Saved data entries
------

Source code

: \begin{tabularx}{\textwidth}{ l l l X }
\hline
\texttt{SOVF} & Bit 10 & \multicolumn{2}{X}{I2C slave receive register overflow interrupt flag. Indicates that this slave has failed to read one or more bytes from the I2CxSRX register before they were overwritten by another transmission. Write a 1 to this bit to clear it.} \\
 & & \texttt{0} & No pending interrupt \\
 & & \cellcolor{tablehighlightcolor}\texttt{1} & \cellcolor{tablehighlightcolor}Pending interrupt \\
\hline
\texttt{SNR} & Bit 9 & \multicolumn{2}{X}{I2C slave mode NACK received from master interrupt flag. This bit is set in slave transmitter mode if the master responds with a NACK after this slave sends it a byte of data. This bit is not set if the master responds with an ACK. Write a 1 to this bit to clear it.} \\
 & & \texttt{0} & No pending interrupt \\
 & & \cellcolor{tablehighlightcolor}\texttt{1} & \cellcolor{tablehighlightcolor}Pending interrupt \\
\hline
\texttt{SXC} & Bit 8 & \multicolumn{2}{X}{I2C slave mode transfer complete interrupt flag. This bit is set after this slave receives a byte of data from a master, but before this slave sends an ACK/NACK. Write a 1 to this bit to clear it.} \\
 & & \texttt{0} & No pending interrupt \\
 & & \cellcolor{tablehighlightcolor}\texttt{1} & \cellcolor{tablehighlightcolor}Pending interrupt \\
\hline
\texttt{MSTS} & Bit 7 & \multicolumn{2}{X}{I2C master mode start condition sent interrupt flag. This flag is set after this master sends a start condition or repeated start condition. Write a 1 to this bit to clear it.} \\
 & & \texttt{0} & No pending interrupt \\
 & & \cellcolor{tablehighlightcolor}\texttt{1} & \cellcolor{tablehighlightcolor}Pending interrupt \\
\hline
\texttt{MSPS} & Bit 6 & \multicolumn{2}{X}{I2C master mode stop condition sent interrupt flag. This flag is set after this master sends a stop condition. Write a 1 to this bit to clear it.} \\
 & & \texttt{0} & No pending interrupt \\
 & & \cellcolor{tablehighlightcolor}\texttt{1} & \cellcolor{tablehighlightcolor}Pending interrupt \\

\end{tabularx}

------

Return every line above where "tabularx" appears.

**Answer for this exercise:**
: \begin{tabularx}{\textwidth}{ l l l X }
\end{tabularx}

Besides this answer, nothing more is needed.